На середине трапа Акима начало кренить в красно зияющую бездну, и только сознание ответственности, боязнь за несомую штуковину, крашеную, с блестящим вентилем, с картинкой, изображающей пожар – дорогая поди-ко! – удерживали его на ногах, падать, так вместе, нельзя потоплять такую красивую, дорогую вещь – за нее с начальника, Парамона Парамоновича, взыщут… Где-то, уже в полете, в воздухе Аким был подхвачен, поставлен на ноги. И когда рассеялось красное облако, увидел хохочущий народ и себя, стоящим в обнимку с баллоном.

– Запомни: все может один только господь бог! – поучительно подняв палец, рокотал довольнехонький начальник. – А что, погибая, баллон не упустил – свидетельство в твою пользу.

По снисходительным словам и по тону Парамона Парамоныча Аким заключил, что дела его вроде бы складываются благоприятно, надежда, чуть теплившаяся в нем, крепла, а когда супруга начальника, такая же большая, дородная, только волосом светлая, покормила паренька рыбным пирогом и, слушая про его жизнь, жалостно ширкала носом, совсем непохожим на мужнин «руль»: «Тихая ужасть! Это же тихая ужасть!» – Аким окончательно поверил: экзамен он выдержал и на «Бедовом» закрепился.

Не учеником, не салагой – полноправным рабочим был взят Аким в обстановочную команду и зарплату получал со всеми наравне. Чтоб не одиноко ему было среди взрослых и не хватался бы он за надсадную работу, которую Аким все время норовил делать, по ранешной жизни в Боганиде ведая: хлеб надо отрабатывать хребтом, Парамон Парамоныч принял еще одного подростка, и нигде, ни в чем, ни в колпите, ни в премиях, ни в каком другом довольствии, их не ущемлял, кроме выпивки.

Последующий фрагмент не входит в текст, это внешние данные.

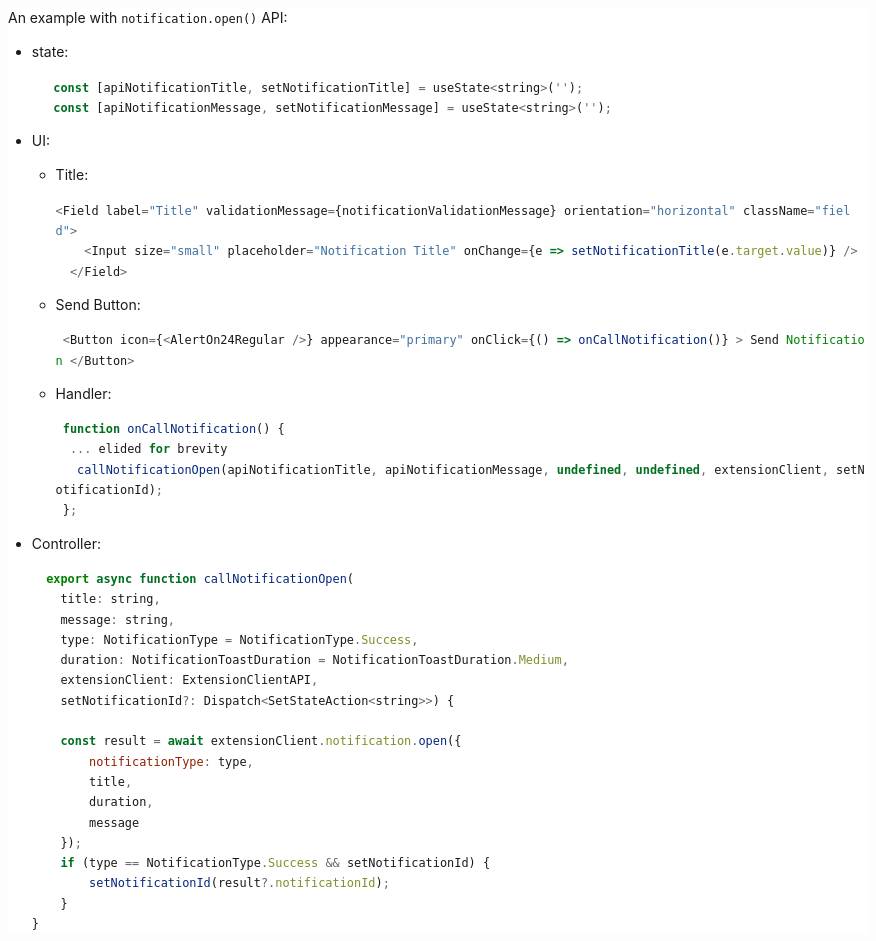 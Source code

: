 An example with `notification.open()` API:

* state:

   ```javascript
      const [apiNotificationTitle, setNotificationTitle] = useState<string>('');
      const [apiNotificationMessage, setNotificationMessage] = useState<string>('');
   ```

* UI:

  * Title:
  
     ```javascript
     <Field label="Title" validationMessage={notificationValidationMessage} orientation="horizontal" className="field">
         <Input size="small" placeholder="Notification Title" onChange={e => setNotificationTitle(e.target.value)} />
       </Field>
    ```

  * Send Button:

     ```javascript
      <Button icon={<AlertOn24Regular />} appearance="primary" onClick={() => onCallNotification()} > Send Notification </Button>
     ```

  * Handler:

     ```javascript
      function onCallNotification() {
       ... elided for brevity
        callNotificationOpen(apiNotificationTitle, apiNotificationMessage, undefined, undefined, extensionClient, setNotificationId);
      };
     ```

* Controller:

     ```javascript
       export async function callNotificationOpen(
         title: string,
         message: string,
         type: NotificationType = NotificationType.Success,
         duration: NotificationToastDuration = NotificationToastDuration.Medium,
         extensionClient: ExtensionClientAPI,
         setNotificationId?: Dispatch<SetStateAction<string>>) {

         const result = await extensionClient.notification.open({
             notificationType: type,
             title,
             duration,
             message
         });
         if (type == NotificationType.Success && setNotificationId) {
             setNotificationId(result?.notificationId);
         }
     }
     ```
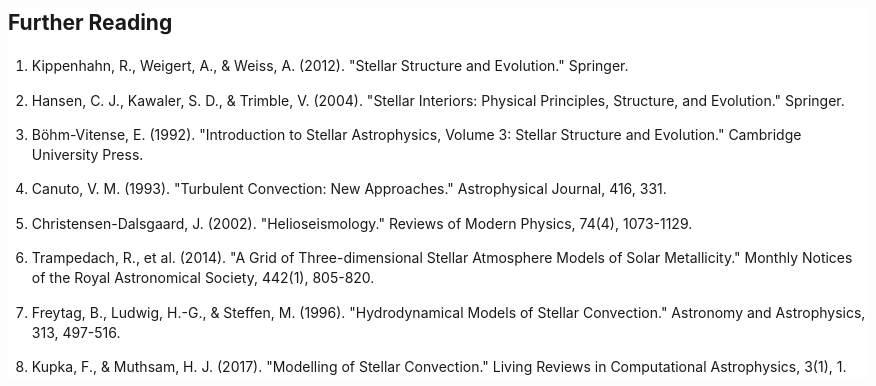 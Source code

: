 ## Further Reading

1. Kippenhahn, R., Weigert, A., & Weiss, A. (2012). "Stellar Structure and Evolution." Springer.

2. Hansen, C. J., Kawaler, S. D., & Trimble, V. (2004). "Stellar Interiors: Physical Principles, Structure, and Evolution." Springer.

3. Böhm-Vitense, E. (1992). "Introduction to Stellar Astrophysics, Volume 3: Stellar Structure and Evolution." Cambridge University Press.

4. Canuto, V. M. (1993). "Turbulent Convection: New Approaches." Astrophysical Journal, 416, 331.

5. Christensen-Dalsgaard, J. (2002). "Helioseismology." Reviews of Modern Physics, 74(4), 1073-1129.

6. Trampedach, R., et al. (2014). "A Grid of Three-dimensional Stellar Atmosphere Models of Solar Metallicity." Monthly Notices of the Royal Astronomical Society, 442(1), 805-820.

7. Freytag, B., Ludwig, H.-G., & Steffen, M. (1996). "Hydrodynamical Models of Stellar Convection." Astronomy and Astrophysics, 313, 497-516.

8. Kupka, F., & Muthsam, H. J. (2017). "Modelling of Stellar Convection." Living Reviews in Computational Astrophysics, 3(1), 1.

Сам Парамон Парамонович крепко пивал и после запоя искупал застарелую вину перед человечеством поучительной беседой о своем «пагубном» примере, обличал себя, казнил: «Я б счас, юноши-товаришшы, при моем-то уме и опыте где был? – Парамон Парамонович надолго погружался в молчание, выразительно глядел ввысь и, скатываясь оттуда, поникал. – Глотка моя хищная всю мою карьеру сглотила!..» Пытаясь воздействовать на подростков, отвлечь их от дурных привычек, начальник не жалел денег на культуру, постоянно обновлял судовую библиотеку, при первой возможности отпускал их с борта на танцы и в кино.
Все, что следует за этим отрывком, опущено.